Os congressos ordinários realizam-se de dois em dois anos, são obrigatoriamente precedidos de eleições diretas e, ao manter esta reunião magna no início de setembro (altura da rentrée política), o PS teria a escolha do secretário-geral no meio de agosto, o que não era desejável pelos constrangimentos que podia trazer à participação nessas eleições internas. Mas a principal questão seria outra e mais além: se o congresso se realizasse agora, o da sucessão de Costa (e a disputa pela liderança) cairia no verão de 2025, com a legislatura ainda com mais de um ano pela frente. Quando a expectativa é que essa disputa interna possa ser intensa, surge esta hipótese de vir a ser empurrada para mais perto do final do mandato de Costa no seu terceiro Governo.
Os timings ficariam até muito semelhantes aos da sucessão da longa era de Aníbal Cavaco Silva no PSD. Fernando Nogueira foi eleito para a liderança em fevereiro de 1995, com as legislativas a realizarem-se em outubro desse mesmo ano. Para a longa era do costismo (que, se tudo correr como o previsto, se estenderá até 2026) o tempo até pode ser o mesmo, só ainda não se sabe se o método também.
Afinal, Cavaco Silva alimentou um tabu sobre a sua recandidatura ao cargo de presidente do PSD até ao limite do tempo: decidiu-se no penúltimo dia do prazo da apresentação de moções de estratégia. Na altura, Cavaco explicou que fez assim para manter “intacta” a sua autoridade até ao fim e “limitar a luta de clãs” no partido. Acabou, sim, por condicionar o aparecimento de candidaturas e não evitou a divisão do partido. E no final, o PSD ficou com um novo líder, pronto para ir às legislativas seguintes, e um primeiro-ministro diferente em funções.
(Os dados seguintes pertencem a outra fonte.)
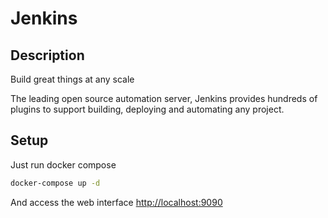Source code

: # Jenkins

## Description

Build great things at any scale

The leading open source automation server,
Jenkins provides hundreds of plugins to support building, deploying and automating any project.

## Setup

Just run docker compose

```sh
docker-compose up -d
```

And access the web interface <http://localhost:9090>
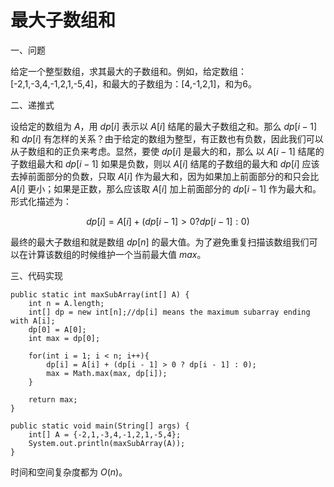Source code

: # 最大子数组和



一、问题

给定一个整型数组，求其最大的子数组和。例如，给定数组：[-2,1,-3,4,-1,2,1,-5,4]，和最大的子数组为：[4,-1,2,1]，和为6。

二、递推式

设给定的数组为 $A$，用 $dp[i]$ 表示以 $A[i]$ 结尾的最大子数组之和。那么 $dp[i-1]$ 和 $dp[i]$ 有怎样的关系？由于给定的数组为整型，有正数也有负数，因此我们可以从子数组和的正负来考虑。显然，要使 $dp[i]$ 是最大的和，那么 以 $A[i-1]$ 结尾的子数组最大和 $dp[i-1]$ 如果是负数，则以 $A[i]$ 结尾的子数组的最大和 $dp[i]$ 应该去掉前面部分的负数，只取 $A[i]$  作为最大和，因为如果加上前面部分的和只会比 $A[i]$  更小；如果是正数，那么应该取 $A[i]$ 加上前面部分的 $dp[i-1]$ 作为最大和。形式化描述为：

$$
dp[i]=A[i]+(dp[i-1]>0?dp[i-1]:0)
$$

最终的最大子数组和就是数组 $dp[n]$ 的最大值。为了避免重复扫描该数组我们可以在计算该数组的时候维护一个当前最大值 $max$。

三、代码实现

```
public static int maxSubArray(int[] A) {
    int n = A.length;
    int[] dp = new int[n];//dp[i] means the maximum subarray ending with A[i];
    dp[0] = A[0];
    int max = dp[0];
    
    for(int i = 1; i < n; i++){
        dp[i] = A[i] + (dp[i - 1] > 0 ? dp[i - 1] : 0);
        max = Math.max(max, dp[i]);
    }
    
    return max;
}

public static void main(String[] args) {
    int[] A = {-2,1,-3,4,-1,2,1,-5,4};
    System.out.println(maxSubArray(A));
}
```

时间和空间复杂度都为 $O(n)$。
Até aqui, Costa ainda não desfez o seu próprio tabu e, em entrevista ao Expresso em dezembro do ano passado, deixou o assunto assim: “Em outubro de 2026 verei o que vou fazer a seguir. Ou antes disso, antes de 2026 tenho logo de decidir se me mantenho na liderança do PS ou se não me mantenho na liderança do PS.”
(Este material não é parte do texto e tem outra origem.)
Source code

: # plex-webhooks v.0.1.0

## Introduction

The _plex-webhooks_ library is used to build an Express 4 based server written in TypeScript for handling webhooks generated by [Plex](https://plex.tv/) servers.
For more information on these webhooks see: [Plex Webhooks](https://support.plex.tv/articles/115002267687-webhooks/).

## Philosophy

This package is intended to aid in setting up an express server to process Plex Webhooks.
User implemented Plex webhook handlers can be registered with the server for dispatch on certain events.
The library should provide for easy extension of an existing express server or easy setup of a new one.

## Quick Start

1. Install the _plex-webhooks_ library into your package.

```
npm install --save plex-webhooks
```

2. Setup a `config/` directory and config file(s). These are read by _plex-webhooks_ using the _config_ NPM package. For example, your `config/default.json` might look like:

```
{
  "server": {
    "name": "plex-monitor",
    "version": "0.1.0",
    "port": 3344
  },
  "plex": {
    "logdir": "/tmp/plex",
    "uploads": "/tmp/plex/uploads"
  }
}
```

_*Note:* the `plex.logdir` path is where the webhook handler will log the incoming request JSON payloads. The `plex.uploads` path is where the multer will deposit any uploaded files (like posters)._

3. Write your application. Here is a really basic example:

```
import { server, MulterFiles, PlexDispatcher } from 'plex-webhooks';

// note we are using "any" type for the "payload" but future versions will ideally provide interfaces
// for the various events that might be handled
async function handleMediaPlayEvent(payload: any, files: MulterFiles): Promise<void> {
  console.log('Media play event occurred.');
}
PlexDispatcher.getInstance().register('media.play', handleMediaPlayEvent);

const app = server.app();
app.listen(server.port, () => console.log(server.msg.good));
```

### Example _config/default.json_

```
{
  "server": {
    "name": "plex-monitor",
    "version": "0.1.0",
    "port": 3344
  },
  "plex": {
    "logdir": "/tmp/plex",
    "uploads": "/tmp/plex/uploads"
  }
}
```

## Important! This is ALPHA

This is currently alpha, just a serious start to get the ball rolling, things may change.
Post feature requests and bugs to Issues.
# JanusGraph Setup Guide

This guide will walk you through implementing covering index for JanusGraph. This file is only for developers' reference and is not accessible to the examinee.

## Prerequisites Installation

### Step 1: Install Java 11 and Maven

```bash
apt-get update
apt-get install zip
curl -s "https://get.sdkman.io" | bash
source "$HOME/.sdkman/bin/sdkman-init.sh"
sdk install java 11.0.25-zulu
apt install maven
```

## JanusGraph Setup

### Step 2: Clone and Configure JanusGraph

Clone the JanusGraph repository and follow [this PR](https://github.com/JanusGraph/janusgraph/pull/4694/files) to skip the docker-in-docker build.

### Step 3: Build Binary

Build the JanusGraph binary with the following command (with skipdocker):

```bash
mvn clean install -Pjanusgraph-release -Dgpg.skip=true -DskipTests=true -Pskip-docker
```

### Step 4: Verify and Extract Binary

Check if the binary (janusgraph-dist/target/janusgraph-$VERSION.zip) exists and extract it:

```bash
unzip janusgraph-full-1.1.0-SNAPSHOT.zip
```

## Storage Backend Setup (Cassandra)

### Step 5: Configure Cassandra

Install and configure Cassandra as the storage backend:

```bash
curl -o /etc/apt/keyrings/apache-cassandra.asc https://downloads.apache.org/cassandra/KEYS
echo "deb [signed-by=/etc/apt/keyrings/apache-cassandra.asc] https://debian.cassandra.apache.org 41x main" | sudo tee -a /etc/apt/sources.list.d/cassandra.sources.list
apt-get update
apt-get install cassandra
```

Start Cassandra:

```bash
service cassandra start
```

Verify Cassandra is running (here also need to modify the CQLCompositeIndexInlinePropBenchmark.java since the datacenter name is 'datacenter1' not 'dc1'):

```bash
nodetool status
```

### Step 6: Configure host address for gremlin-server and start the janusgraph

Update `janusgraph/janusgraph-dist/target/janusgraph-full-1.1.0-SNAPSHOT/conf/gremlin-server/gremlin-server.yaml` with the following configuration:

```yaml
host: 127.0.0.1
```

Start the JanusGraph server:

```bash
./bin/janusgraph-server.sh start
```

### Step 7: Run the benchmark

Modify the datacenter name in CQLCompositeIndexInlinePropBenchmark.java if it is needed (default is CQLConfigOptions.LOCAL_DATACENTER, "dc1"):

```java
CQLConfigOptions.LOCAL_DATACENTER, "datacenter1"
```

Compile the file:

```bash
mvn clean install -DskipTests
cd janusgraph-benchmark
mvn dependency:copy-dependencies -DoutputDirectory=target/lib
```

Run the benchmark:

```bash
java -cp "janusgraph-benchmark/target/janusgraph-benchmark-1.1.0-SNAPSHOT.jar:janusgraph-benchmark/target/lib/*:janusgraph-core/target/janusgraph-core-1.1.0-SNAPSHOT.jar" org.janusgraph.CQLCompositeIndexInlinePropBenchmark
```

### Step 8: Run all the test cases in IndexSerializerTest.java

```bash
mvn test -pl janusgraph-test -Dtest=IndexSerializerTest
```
De todo o modo, a solução que está agora em cima da mesa para alinhar calendários eleitorais partidários com os nacionais permitiria desfazer um difícil nó sobre esse período: como encerrar o tempo de liderança de um líder que se mantém como primeiro-ministro quando ao mesmo tempo o partido tem de se preparar para as legislativas que se seguem? Os nomes que se têm alinhado para o pós-costismo estão longe de estar definidos, com alguns — como o de Pedro Nuno Santos — a surgirem de forma mais persistente neste cenário, mas fazem antever uma batalha pela sucessão intensa. Quanto a outras soluções aventadas internamente, como esta que o Observador descreveu em dezembro, podem não ter aceitação fácil por parte de interessados nessa corrida, como era então referido.
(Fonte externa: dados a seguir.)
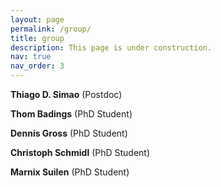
 ```yaml
---
layout: page
permalink: /group/
title: group
description: This page is under construction.
nav: true
nav_order: 3
---
```


**Thiago D. Simao** (Postdoc)

**Thom Badings** (PhD Student)

**Dennis Gross** (PhD Student)

**Christoph Schmidl** (PhD Student)

**Marnix Suilen** (PhD Student)
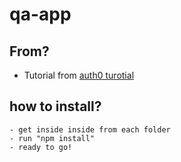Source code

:# qa-app

## From?
- Tutorial from [auth0 turotial](https://auth0.com/blog/react-tutorial-building-and-securing-your-first-app/)

## how to install?

```
- get inside inside from each folder
- run "npm install"
- ready to go!
```
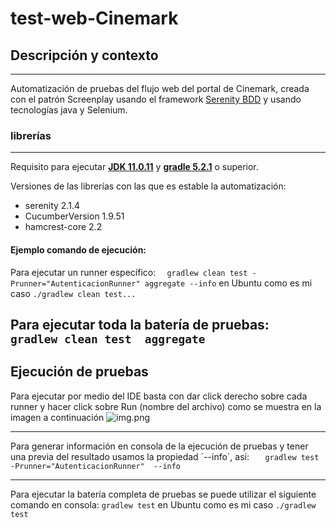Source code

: # test-web-Cinemark

## Descripción y contexto

---  
Automatización de pruebas del flujo web del portal de Cinemark, creada con el patrón Screenplay usando el
framework [Serenity BDD](https://serenity-bdd.github.io/docs/guide/user_guide_intro) y usando tecnologías java y
Selenium.


### librerías

---  

Requisito para ejecutar **[JDK 11.0.11](https://www.oracle.com/co/java/technologies/javase-jdk11-downloads.html)**
y  **[gradle 5.2.1](https://gradle.org/install/)** o superior.

Versiones de las librerías con las que es estable la automatización:

+ serenity 2.1.4
+ CucumberVersion 1.9.51
+ hamcrest-core 2.2

#### Ejemplo comando de ejecución:

Para ejecutar un runner específico:
```   gradlew clean test -Prunner="AutenticacionRunner" aggregate --info ``` en Ubuntu como es mi caso ```./gradlew clean test...```

Para ejecutar toda la batería de pruebas:
```   gradlew clean test  aggregate  ```
---  
## Ejecución de pruebas

Para ejecutar por medio del IDE basta con dar click derecho sobre cada runner y hacer click sobre Run (nombre del archivo)
como se muestra en la imagen a continuación
![img.png](img.png)

---
Para generar información en consola de la ejecución de pruebas y tener una previa del resultado usamos la propiedad
´--info´, así:
```   gradlew test -Prunner="AutenticacionRunner"  --info```

---
Para ejecutar la batería completa de pruebas se puede utilizar el siguiente comando en consola:
``` gradlew test ```  en Ubuntu como es mi caso ```./gradlew test```
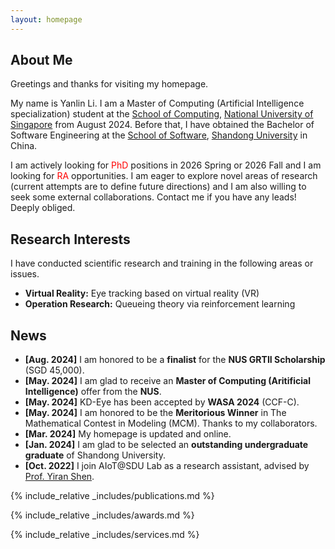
 ```yaml
---
layout: homepage
---
```


## About Me

Greetings and thanks for visiting my homepage. 

My name is Yanlin Li. I am a Master of Computing (Artificial Intelligence specialization) student at the [School of Computing](https://www.comp.nus.edu.sg/), [National University of Singapore](https://nus.edu.sg/) from August 2024. Before that, I have obtained the Bachelor of Software Engineering at the [School of Software](https://www.sc.sdu.edu.cn/), [Shandong University](https://www.sdu.edu.cn/) in China.

I am actively looking for <font color='red'>PhD</font> positions in 2026 Spring or 2026 Fall and I am looking for <font color='red'>RA</font> opportunities. I am eager to explore novel areas of research (current attempts are to define future directions) and I am also willing to seek some external collaborations. Contact me if you have any leads! Deeply obliged.

## Research Interests

I have conducted scientific research and training in the following areas or issues.
- **Virtual Reality:** Eye tracking based on virtual reality (VR)
- **Operation Research:** Queueing theory via reinforcement learning


## News
- **[Aug. 2024]** I am honored to be a **finalist** for the **NUS GRTII Scholarship** (SGD 45,000).
- **[May. 2024]** I am glad to receive an **Master of Computing (Aritificial Intelligence)** offer from the **NUS**.
- **[May. 2024]** KD-Eye has been accepted by **WASA 2024** (CCF-C).
- **[May. 2024]** I am honored to be the **Meritorious Winner** in The Mathematical Contest in Modeling (MCM). Thanks to my collaborators.
- **[Mar. 2024]** My homepage is updated and online.
- **[Jan. 2024]** I am glad to be selected an **outstanding undergraduate graduate** of Shandong University. 
- **[Oct. 2022]** I join AIoT@SDU Lab as a research assistant, advised by [Prof. Yiran Shen](https://faculty.sdu.edu.cn/shenyiran/en/index.htm).

{% include_relative _includes/publications.md %}

{% include_relative _includes/awards.md %}

{% include_relative _includes/services.md %}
Já a atual solução de adiar o Congresso para o arranque de 2024 também pode permitir que esse palco sirva para lançar as eleições que se seguem no calendário, as Europeias. Recorde-se que em 2019, foi precisamente em fevereiro que António Costa lançou a lista de candidatos do partido ao Parlamento Europeu. A partir daí — já se sabe — o calendário eleitoral do país acelera, com autárquicas em 2025 e, no início de 2026, Presidenciais. Seria precisamente nesse primeiro trimestre que o PS definiria a era que se segue.